Hoy, es inimaginable la realidad que enfrentarían millones de mexicanos en los estados más acosados por la violencia extrema e irracional, que imponen los cárteles de la droga, cuyos empeños delincuenciales se han extendido y diversificado.

Los integrantes de las grandes bandas matan para proteger sus actividades, para arrebatar o conservar rutas o mercados, para abultar sus ganancias, para amedrentar o vengar, para extorsionar o secuestrar, para aumentar sus víctimas de trata y tráfico de personas. Al parecer no bastan la agresión o la muerte. Los cárteles han aumentado su violencia y brutalidad: cuelgan, decapitan, descuartizan, desuellan, disuelven en químicos, reducen a cenizas, desaparecen a personas o arrojan cadáveres y restos a lugares públicos. Se trata de exhibir la crueldad, la que pueden ejercer respaldados por arsenales que les dan una enorme capacidad de fuego, nunca antes registrada en los anales del crimen en México.

Es a esta fuerza destructiva, que asuela a gran parte del territorio nacional, a la que hacen frente los oficiales y soldados del Ejército y la Marina.
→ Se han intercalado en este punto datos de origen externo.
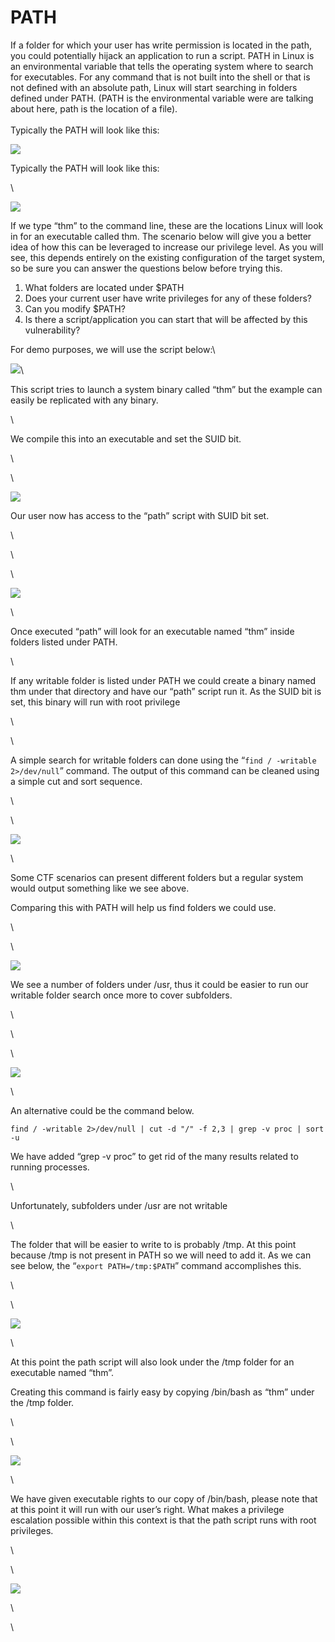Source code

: # PATH



If a folder for which your user has write permission is located in the path, you could potentially hijack an application to run a script. PATH in Linux is an environmental variable that tells the operating system where to search for executables. For any command that is not built into the shell or that is not defined with an absolute path, Linux will start searching in folders defined under PATH. (PATH is the environmental variable were are talking about here, path is the location of a file).\
\
Typically the PATH will look like this:

![](https://i.imgur.com/ch2Z4zp.png)

Typically the PATH will look like this:

\


![](https://i.imgur.com/ch2Z4zp.png)

If we type “thm” to the command line, these are the locations Linux will look in for an executable called thm. The scenario below will give you a better idea of how this can be leveraged to increase our privilege level. As you will see, this depends entirely on the existing configuration of the target system, so be sure you can answer the questions below before trying this.

1. What folders are located under $PATH
2. Does your current user have write privileges for any of these folders?
3. Can you modify $PATH?
4. Is there a script/application you can start that will be affected by this vulnerability?

For demo purposes, we will use the script below:\


![](https://i.imgur.com/qX7m2Jq.png)\


This script tries to launch a system binary called “thm” but the example can easily be replicated with any binary.

\


We compile this into an executable and set the SUID bit.

\


\


![](https://i.imgur.com/A6QQ65I.png)

Our user now has access to the “path” script with SUID bit set.

\


\


\


![](https://i.imgur.com/Af1RpuY.png)

\


Once executed “path” will look for an executable named “thm” inside folders listed under PATH.

\


If any writable folder is listed under PATH we could create a binary named thm under that directory and have our “path” script run it. As the SUID bit is set, this binary will run with root privilege

\


\


A simple search for writable folders can done using the “`find / -writable 2>/dev/null`” command. The output of this command can be cleaned using a simple cut and sort sequence.

\


\


![](https://i.imgur.com/7UekB3t.png)

\


Some CTF scenarios can present different folders but a regular system would output something like we see above.

Comparing this with PATH will help us find folders we could use.

\


\


![](https://i.imgur.com/67mdmmG.png)

We see a number of folders under /usr, thus it could be easier to run our writable folder search once more to cover subfolders.

\


\


\


![](https://i.imgur.com/Y3pDsrL.png)

\


An alternative could be the command below.

`find / -writable 2>/dev/null | cut -d "/" -f 2,3 | grep -v proc | sort -u`

We have added “grep -v proc” to get rid of the many results related to running processes.

\


Unfortunately, subfolders under /usr are not writable

\


The folder that will be easier to write to is probably /tmp. At this point because /tmp is not present in PATH so we will need to add it. As we can see below, the “`export PATH=/tmp:$PATH`” command accomplishes this.

\


\


![](https://i.imgur.com/u1PM8ZD.png)

\


At this point the path script will also look under the /tmp folder for an executable named “thm”.

Creating this command is fairly easy by copying /bin/bash as “thm” under the /tmp folder.

\


\


![](https://i.imgur.com/7UdrEnd.png)

\


We have given executable rights to our copy of /bin/bash, please note that at this point it will run with our user’s right. What makes a privilege escalation possible within this context is that the path script runs with root privileges.

\


\


![](https://i.imgur.com/MlBJ8kb.png)

\


\
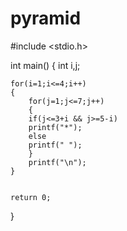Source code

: # pyramid

#include <stdio.h>

int main()
{
    int i,j;
    
    for(i=1;i<=4;i++)
    {
        for(j=1;j<=7;j++)
        {
        if(j<=3+i && j>=5-i)
        printf("*");
        else
        printf(" ");
        }
        printf("\n");
    }
    

    return 0;
}
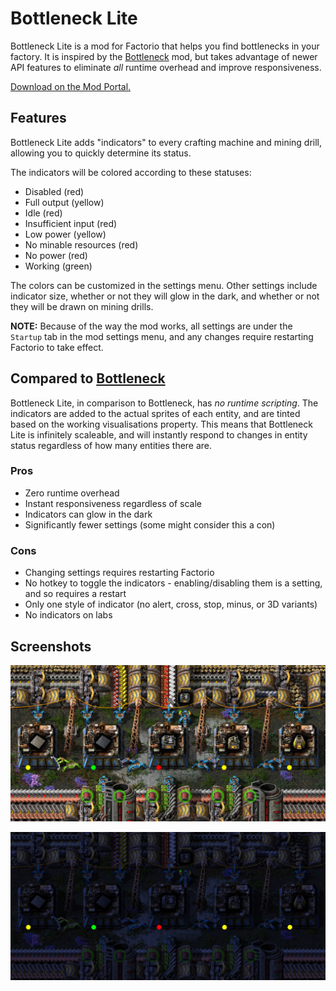 # Bottleneck Lite

Bottleneck Lite is a mod for Factorio that helps you find bottlenecks in your factory. It is inspired by the [Bottleneck](https://mods.factorio.com/mod/Bottleneck) mod, but takes advantage of newer API features to eliminate _all_ runtime overhead and improve responsiveness.

[Download on the Mod Portal.](https://mods.factorio.com/mod/BottleneckLite)

## Features

Bottleneck Lite adds "indicators" to every crafting machine and mining drill, allowing you to quickly determine its status.

The indicators will be colored according to these statuses:

- Disabled (red)
- Full output (yellow)
- Idle (red)
- Insufficient input (red)
- Low power (yellow)
- No minable resources (red)
- No power (red)
- Working (green)

The colors can be customized in the settings menu. Other settings include indicator size, whether or not they will glow in the dark, and whether or not they will be drawn on mining drills.

**NOTE:** Because of the way the mod works, all settings are under the `Startup` tab in the mod settings menu, and any changes require restarting Factorio to take effect.

## Compared to [Bottleneck](https://mods.factorio.com/mod/Bottleneck)

Bottleneck Lite, in comparison to Bottleneck, has _no runtime scripting_. The indicators are added to the actual sprites of each entity, and are tinted based on the working visualisations property. This means that Bottleneck Lite is infinitely scaleable, and will instantly respond to changes in entity status regardless of how many entities there are.

### Pros

- Zero runtime overhead
- Instant responsiveness regardless of scale
- Indicators can glow in the dark
- Significantly fewer settings (some might consider this a con)

### Cons

- Changing settings requires restarting Factorio
- No hotkey to toggle the indicators - enabling/disabling them is a setting, and so requires a restart
- Only one style of indicator (no alert, cross, stop, minus, or 3D variants)
- No indicators on labs

## Screenshots


![](resources/demo-screenshot.png)

![](resources/demo-screenshot-night.png)
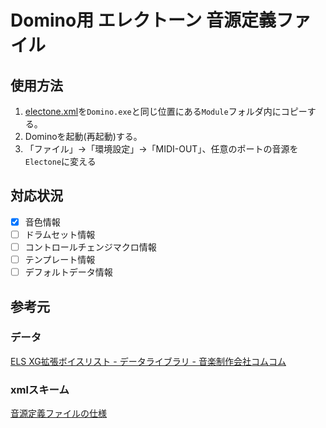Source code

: # Domino用 エレクトーン 音源定義ファイル

## 使用方法

1. [electone.xml](./electone.xml)を`Domino.exe`と同じ位置にある`Module`フォルダ内にコピーする。
1. Dominoを起動(再起動)する。
1. 「ファイル」→「環境設定」→「MIDI-OUT」、任意のポートの音源を`Electone`に変える

## 対応状況

- [x] 音色情報
- [ ] ドラムセット情報
- [ ] コントロールチェンジマクロ情報
- [ ] テンプレート情報
- [ ] デフォルトデータ情報

## 参考元

### データ

[ELS XG拡張ボイスリスト - データライブラリ -
音楽制作会社コムコム](http://www.comcom2.com/lib/els_ext_xg_voice_list.html#113)

### xmlスキーム

[音源定義ファイルの仕様](http://5.pro.tok2.com/~mpc/ranzan86/domino/Domino129/Manual/module.htm)
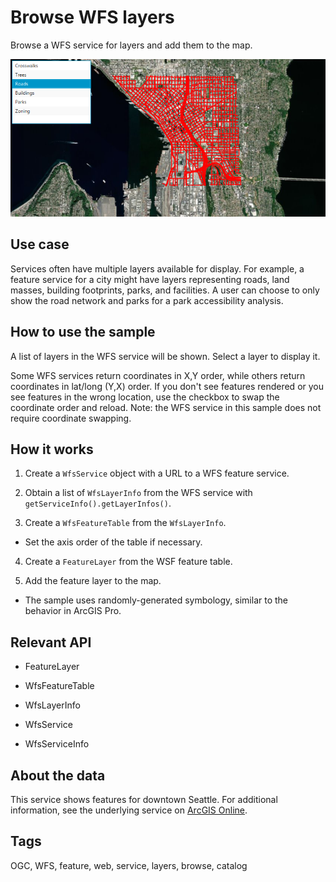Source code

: # Browse WFS layers

Browse a WFS service for layers and add them to the map.

![](BrowseWfsLayers.png)

## Use case

Services often have multiple layers available for display. For example, a feature service for a city might have layers representing roads, land masses, building footprints, parks, and facilities. A user can choose to only show the road network and parks for a park accessibility analysis.

## How to use the sample

A list of layers in the WFS service will be shown. Select a layer to display it.

Some WFS services return coordinates in X,Y order, while others return coordinates in lat/long (Y,X) order. If you don't see features rendered or you see features in the wrong location, use the checkbox to swap the coordinate order and reload. Note: the WFS service in this sample does not require coordinate swapping.

## How it works


1. Create a `WfsService` object with a URL to a WFS feature service.

2. Obtain a list of `WfsLayerInfo` from the WFS service with `getServiceInfo().getLayerInfos()`.

3. Create a `WfsFeatureTable` from the `WfsLayerInfo`.


* Set the axis order of the table if necessary.

4. Create a `FeatureLayer` from the WSF feature table.

5. Add the feature layer to the map.


* The sample uses randomly-generated symbology, similar to the behavior in ArcGIS Pro.


## Relevant API



* FeatureLayer

* WfsFeatureTable

* WfsLayerInfo

* WfsService

* WfsServiceInfo



## About the data

This service shows features for downtown Seattle. For additional information, see the underlying service on <a href="https://arcgisruntime.maps.arcgis.com/home/item.html?id=1b81d35c5b0942678140efc29bc25391">ArcGIS Online</a>.

## Tags

OGC, WFS, feature, web, service, layers, browse, catalog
No es un juego y tampoco una batalla ventajosa. Los soldados, que son enviados a las regiones más conflictivas, que patrullan calles, carreteras, rancherías y parajes solitarios, hijos de alguien, hermanos de alguien, esposos y padres, viven todos los días condiciones de alto y latente riesgo. Su protección es sólo su preparación, su arma asignada y su ánimo de servicio, puesto siempre a prueba, todos los días, sin importar circunstancias externas o situaciones personales. Y en contra de la sorpresa de la ventaja que tienen los criminales en la emboscada que preparan.

El sicario es un homicida por definición, de manera que su alevosía, su crueldad, su carencia del sentido del honor, se dan por descontadas. Al soldado, en cambio, se le exige cumplir protocolos y normas. Así debe ser. Es un agente del Estado, un servidor público sujeto a principios y conductas constitucionales.

Lo menos que podemos hacer por los miembros del Ejército, la Marina y la Policía Federal, así como por aquellos que honestamente cumplen su trabajo desde corporaciones estatales y municipales, es reconocerles su valor ante los riesgos que enfrentan, así como agradecerles su esfuerzo y la protección que nos brindan, incluso a costa de su integridad física y de su vida.